Maka disusunlah setidaknya 3 tujuan hukum. Sebenarnya ya tujuan hukum itu tidak hanya 3, tapi 3 ini yang paling terkenal:
- Teori Etis = Hukum itu Bertujuan Menciptakan Keadilan. Ini kagak usah dibahas ya, orang yang bukan mahasiswa hukum aja biasanya tau kalo hukum itu harusnya menciptakan keadilan.
- Teori Positivis/Normatif = Hukum itu Bertujuan Menegakkan Kepastian. Kepastian apa nih? Kepastian hubungan antara kamu dan si dia? Ya bukan itu. Kepastian disini adalah kepastian hukum. Kepastian hukum itu maknanya adalah hukum itu ditegakkan sesuai dengan isi tulisan di undang-undangnya. Misal nih, di undang-undangnya bilang, barang siapa yang mencuri dihukum 100 tahun. Nah, kepastian itu pake kacamata kuda. Pokoknya kalo ada yang mencuri harus dihukum 100 tahun sesuai undang-undang. Walaupun semisal ada nenek-nenek usia 70 tahun maling setangkai pohon, ya tetep 100 tahun hukumannya.
Kepastian itu nggak punya nurani. Ini kebalikan dari keadilan. Kalo dewi keadilan lihat nenek-nenek tadi yang maling nggak seberapa, pasti udah bilang gini, “alah cuma segitu doang dihukum. Udah bebasin aja. Koruptor masih banyak gini, tetep aja masih ngurusin nenek-nenek...”
- Teori Utilities = Hukum itu Bertujuan Melahirkan Kemanfaatan. Iyalah, orang kalo mau bikin apa-apa pasti harus bermanfaat lah. Ngapain bikin hukum kalo nggak ada manfaatnya bagi masyarakat?
Nah, tujuan “Keadilan” dan “Kemanfaatan” biasanya temen karib, jarang ribut lah pokoknya. Yang sering ribut itu, antara “keadilan” sama “kepastian”. Itu hampir setiap hari tawuran.
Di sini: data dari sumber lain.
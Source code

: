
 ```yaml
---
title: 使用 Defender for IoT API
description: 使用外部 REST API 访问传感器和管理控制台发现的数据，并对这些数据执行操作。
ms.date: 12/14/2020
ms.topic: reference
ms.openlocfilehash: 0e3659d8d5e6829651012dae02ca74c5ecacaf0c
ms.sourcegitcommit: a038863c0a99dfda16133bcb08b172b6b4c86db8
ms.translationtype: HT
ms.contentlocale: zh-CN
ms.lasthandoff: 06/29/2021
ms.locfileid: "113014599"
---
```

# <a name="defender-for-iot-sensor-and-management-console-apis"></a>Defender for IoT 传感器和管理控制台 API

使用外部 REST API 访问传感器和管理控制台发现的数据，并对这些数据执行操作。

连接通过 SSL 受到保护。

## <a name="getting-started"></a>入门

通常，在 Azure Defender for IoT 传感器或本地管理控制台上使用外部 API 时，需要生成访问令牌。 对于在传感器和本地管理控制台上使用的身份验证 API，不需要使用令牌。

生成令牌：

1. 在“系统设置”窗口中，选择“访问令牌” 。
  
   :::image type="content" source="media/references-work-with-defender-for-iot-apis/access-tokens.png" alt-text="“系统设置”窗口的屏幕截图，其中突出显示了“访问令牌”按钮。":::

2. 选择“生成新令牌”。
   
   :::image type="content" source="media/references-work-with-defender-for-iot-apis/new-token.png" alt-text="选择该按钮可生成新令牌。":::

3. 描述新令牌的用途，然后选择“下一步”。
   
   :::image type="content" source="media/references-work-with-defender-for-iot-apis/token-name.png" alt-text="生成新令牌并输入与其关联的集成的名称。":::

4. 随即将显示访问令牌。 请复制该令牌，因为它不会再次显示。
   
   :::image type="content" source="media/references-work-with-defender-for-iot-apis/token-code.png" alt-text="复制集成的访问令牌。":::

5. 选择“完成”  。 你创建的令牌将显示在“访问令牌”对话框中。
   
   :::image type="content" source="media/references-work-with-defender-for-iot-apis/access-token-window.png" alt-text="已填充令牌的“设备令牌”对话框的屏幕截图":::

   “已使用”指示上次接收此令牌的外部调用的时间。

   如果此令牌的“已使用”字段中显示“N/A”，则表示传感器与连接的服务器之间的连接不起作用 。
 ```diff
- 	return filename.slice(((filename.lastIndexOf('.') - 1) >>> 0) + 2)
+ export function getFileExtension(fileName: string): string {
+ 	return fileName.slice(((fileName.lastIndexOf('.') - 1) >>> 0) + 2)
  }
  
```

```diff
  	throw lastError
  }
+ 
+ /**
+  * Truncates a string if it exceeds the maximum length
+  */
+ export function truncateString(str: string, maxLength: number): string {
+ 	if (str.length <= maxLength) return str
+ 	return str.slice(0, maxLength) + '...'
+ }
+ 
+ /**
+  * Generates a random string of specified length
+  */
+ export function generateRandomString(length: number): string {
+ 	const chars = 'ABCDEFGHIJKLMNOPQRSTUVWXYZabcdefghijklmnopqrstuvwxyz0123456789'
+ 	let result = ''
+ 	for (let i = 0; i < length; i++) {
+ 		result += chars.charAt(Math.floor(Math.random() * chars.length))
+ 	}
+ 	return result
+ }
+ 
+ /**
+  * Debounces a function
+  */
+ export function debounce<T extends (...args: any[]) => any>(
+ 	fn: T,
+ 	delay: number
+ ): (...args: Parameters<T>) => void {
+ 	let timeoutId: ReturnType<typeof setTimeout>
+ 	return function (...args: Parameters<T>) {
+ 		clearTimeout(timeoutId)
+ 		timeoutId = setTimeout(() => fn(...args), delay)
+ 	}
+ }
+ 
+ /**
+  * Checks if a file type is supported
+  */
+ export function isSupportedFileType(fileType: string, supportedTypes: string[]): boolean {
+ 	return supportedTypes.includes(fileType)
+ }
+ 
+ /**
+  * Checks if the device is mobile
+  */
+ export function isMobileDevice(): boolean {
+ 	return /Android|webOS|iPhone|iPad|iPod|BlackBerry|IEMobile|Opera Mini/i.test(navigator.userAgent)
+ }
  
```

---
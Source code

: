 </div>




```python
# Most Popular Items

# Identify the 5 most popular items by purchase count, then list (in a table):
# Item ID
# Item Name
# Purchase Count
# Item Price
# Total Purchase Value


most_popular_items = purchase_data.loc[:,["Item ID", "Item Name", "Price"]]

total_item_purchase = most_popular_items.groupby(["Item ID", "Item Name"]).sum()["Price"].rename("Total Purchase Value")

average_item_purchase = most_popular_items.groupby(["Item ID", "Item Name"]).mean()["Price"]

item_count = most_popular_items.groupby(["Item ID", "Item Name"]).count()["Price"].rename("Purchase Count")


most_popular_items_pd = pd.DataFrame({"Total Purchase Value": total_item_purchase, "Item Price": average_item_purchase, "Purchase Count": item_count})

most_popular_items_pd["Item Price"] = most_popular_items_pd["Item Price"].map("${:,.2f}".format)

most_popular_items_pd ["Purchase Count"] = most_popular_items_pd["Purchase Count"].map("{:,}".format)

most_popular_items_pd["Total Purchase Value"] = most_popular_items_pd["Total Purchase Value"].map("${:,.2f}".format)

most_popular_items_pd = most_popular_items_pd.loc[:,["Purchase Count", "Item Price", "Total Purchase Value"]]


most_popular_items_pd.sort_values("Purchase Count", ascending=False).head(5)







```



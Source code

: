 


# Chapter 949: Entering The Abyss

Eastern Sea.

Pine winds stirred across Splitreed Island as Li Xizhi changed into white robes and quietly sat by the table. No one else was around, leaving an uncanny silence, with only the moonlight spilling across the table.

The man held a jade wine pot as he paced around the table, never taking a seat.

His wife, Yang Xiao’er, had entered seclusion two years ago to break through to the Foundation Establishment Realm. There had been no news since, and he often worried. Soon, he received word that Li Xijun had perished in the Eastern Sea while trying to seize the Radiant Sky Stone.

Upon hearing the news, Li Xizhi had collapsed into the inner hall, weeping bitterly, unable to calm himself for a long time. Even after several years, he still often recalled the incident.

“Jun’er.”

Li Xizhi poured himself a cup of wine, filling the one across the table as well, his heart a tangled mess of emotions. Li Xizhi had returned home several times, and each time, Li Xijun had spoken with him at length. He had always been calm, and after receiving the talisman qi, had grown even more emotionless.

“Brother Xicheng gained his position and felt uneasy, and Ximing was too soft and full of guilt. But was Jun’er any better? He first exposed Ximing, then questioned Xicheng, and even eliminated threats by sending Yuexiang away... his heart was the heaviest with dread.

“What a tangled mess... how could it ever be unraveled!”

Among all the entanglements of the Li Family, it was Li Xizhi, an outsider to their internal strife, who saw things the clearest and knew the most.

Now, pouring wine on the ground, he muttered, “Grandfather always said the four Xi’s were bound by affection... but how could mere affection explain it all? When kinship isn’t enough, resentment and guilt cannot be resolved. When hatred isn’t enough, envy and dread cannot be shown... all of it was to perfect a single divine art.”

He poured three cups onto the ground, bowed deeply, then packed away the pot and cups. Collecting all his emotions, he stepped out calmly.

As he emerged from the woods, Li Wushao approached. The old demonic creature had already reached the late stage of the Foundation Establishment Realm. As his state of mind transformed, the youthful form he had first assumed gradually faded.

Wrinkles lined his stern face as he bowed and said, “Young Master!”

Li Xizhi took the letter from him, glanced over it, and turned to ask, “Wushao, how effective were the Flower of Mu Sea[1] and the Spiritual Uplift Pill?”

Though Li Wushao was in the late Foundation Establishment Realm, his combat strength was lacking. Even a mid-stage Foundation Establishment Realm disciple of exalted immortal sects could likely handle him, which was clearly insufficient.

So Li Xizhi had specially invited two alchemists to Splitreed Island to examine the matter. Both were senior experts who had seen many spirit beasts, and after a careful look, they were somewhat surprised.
Karena memang, rasa keadilan itu sifatnya kontekstual, dia punya rasa dan nurani. Mencuri hukumannya 100 tahun kalo dilakukan seorang menteri dan nilai yang dia curi hampir segede APBN, ya wajar dihukum 100 tahun. Tapi kalo nenek-nenek yang ngambil ranting pohon, masa harus 100 tahun juga? Nah itu hebatnya dewi keadilan.
Lain sama kepastian. Pokoknya di undang-undang bilang 100 tahun, harus 100 tahun. Nggak boleh nggak. Hukum harus tetep dijunjung walaupun langit hendak runtuh. Nah sejak dimunculkan gagasan tujuan hukum itu adalah kepastian, istilah “hukum” sudah tidak identik lagi dengan “keadilan”. Dulu, dulu sekali, orang bilang “hukum” itu maknanya adalah “keadilan”, karena memang hukum dan keadilan itu dua sejoli yang nggak bisa dipisahin. Tapi semua berubah saat muncul orang ketiga. Saat “kepastian” datang menggoda “hukum”, maka perkawinan “hukum” dan” keadilan” pun putus dengan sendirinya, mereka bercerai dengan tragis.
Dan sekarang, utamanya di negara-negara yang terpengaruh tradisi sistem hukum Eropa Kontinental (Eropa Daratan seperti Belanda, Jerman, Perancis), “hukum” sudah identik dengan “kepastian”. Termasuk Indonesia. Negeri tercinta kita ini kan dulu pernah dijajah Belanda. Jadi mau nggak mau ya pikiran orang Belanda ngaruh juga sama kita-kita ini.